Exercise materials Start Marker

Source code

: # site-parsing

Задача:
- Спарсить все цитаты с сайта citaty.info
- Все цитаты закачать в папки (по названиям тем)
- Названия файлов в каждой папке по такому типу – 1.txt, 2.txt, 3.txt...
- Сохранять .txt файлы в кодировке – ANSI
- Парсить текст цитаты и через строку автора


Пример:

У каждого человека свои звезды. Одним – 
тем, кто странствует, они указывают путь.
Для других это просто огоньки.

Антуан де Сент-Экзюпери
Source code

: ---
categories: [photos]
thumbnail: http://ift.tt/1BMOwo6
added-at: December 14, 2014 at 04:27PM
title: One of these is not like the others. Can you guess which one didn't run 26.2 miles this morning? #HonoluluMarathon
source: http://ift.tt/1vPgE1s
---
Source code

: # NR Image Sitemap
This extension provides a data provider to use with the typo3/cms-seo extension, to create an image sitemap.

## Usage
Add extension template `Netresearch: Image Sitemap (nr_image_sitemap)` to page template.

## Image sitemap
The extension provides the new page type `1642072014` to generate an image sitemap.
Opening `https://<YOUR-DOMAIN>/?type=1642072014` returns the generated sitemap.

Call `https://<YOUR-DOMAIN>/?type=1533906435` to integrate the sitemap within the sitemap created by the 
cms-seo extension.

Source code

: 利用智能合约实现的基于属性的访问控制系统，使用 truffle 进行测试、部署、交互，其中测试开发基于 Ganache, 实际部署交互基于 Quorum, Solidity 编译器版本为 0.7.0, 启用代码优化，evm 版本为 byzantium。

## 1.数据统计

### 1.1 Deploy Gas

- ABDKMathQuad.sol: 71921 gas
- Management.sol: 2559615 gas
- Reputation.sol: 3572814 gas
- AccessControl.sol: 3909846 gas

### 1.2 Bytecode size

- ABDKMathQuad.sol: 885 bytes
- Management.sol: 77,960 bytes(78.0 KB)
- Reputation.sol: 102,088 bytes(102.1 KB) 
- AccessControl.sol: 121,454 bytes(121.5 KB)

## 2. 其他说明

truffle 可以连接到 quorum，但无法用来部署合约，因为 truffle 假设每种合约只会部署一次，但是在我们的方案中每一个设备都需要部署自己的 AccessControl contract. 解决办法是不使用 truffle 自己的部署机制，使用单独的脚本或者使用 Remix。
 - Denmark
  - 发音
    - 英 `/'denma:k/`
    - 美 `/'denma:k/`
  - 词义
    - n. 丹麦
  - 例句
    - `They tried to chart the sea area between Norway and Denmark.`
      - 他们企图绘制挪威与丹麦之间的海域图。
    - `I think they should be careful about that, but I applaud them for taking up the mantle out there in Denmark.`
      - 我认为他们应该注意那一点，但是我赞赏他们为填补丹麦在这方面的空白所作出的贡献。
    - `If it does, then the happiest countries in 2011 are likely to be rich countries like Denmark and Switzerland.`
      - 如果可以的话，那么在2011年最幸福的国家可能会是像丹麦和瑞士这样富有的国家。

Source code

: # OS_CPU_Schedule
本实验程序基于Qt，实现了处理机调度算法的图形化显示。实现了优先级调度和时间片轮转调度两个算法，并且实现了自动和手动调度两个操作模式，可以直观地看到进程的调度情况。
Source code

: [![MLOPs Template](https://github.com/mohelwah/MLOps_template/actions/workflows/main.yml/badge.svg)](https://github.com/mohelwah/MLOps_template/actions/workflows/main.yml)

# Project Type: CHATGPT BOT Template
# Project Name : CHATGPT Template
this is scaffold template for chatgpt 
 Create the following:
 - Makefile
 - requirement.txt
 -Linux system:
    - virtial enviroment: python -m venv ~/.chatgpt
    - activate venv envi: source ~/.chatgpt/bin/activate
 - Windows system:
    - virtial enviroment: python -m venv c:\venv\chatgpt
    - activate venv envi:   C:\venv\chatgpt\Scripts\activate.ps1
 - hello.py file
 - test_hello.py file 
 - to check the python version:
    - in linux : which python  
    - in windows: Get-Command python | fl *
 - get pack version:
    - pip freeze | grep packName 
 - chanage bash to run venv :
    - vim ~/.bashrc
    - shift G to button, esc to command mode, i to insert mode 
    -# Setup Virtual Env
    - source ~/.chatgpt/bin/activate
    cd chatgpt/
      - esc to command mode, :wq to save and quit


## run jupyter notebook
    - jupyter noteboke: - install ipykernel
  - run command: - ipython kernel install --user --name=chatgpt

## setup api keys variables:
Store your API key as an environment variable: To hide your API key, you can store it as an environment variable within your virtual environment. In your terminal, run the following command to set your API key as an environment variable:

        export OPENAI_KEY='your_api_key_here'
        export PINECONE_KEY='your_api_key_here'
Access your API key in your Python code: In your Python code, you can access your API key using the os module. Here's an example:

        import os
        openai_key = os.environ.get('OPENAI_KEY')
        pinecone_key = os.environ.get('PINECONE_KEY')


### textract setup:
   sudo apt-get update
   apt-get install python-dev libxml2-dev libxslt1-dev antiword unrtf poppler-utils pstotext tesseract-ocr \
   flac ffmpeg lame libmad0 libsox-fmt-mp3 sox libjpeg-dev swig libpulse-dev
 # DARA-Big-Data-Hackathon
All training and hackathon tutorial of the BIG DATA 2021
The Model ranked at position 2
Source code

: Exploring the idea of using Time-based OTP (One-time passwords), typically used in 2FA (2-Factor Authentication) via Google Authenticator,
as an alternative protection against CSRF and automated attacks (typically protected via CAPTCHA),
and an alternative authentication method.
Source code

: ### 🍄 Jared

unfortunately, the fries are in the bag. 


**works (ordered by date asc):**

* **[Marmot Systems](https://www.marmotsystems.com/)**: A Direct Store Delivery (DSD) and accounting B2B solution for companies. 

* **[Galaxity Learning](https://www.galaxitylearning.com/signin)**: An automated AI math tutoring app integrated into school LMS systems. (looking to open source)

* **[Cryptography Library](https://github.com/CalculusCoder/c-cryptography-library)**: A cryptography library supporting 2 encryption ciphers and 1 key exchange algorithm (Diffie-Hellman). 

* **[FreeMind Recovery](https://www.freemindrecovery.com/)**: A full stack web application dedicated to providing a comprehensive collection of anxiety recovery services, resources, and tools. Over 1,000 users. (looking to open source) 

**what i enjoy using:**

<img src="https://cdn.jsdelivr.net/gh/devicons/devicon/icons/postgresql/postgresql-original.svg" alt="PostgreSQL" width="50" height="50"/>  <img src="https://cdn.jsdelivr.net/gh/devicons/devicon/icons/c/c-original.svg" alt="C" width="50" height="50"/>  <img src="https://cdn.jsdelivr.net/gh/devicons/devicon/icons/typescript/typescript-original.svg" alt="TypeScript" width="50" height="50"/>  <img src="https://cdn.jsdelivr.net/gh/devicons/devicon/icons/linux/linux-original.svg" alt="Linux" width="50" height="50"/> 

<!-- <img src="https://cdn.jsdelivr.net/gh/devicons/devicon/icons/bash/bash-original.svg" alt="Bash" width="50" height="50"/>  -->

Exercise materials End Marker

_About this exercise_
Every line of the material that holds "height" should be copied out as the answer.

_Task solution_
<img src="https://cdn.jsdelivr.net/gh/devicons/devicon/icons/postgresql/postgresql-original.svg" alt="PostgreSQL" width="50" height="50"/>  <img src="https://cdn.jsdelivr.net/gh/devicons/devicon/icons/c/c-original.svg" alt="C" width="50" height="50"/>  <img src="https://cdn.jsdelivr.net/gh/devicons/devicon/icons/typescript/typescript-original.svg" alt="TypeScript" width="50" height="50"/>  <img src="https://cdn.jsdelivr.net/gh/devicons/devicon/icons/linux/linux-original.svg" alt="Linux" width="50" height="50"/> 
<!-- <img src="https://cdn.jsdelivr.net/gh/devicons/devicon/icons/bash/bash-original.svg" alt="Bash" width="50" height="50"/>  -->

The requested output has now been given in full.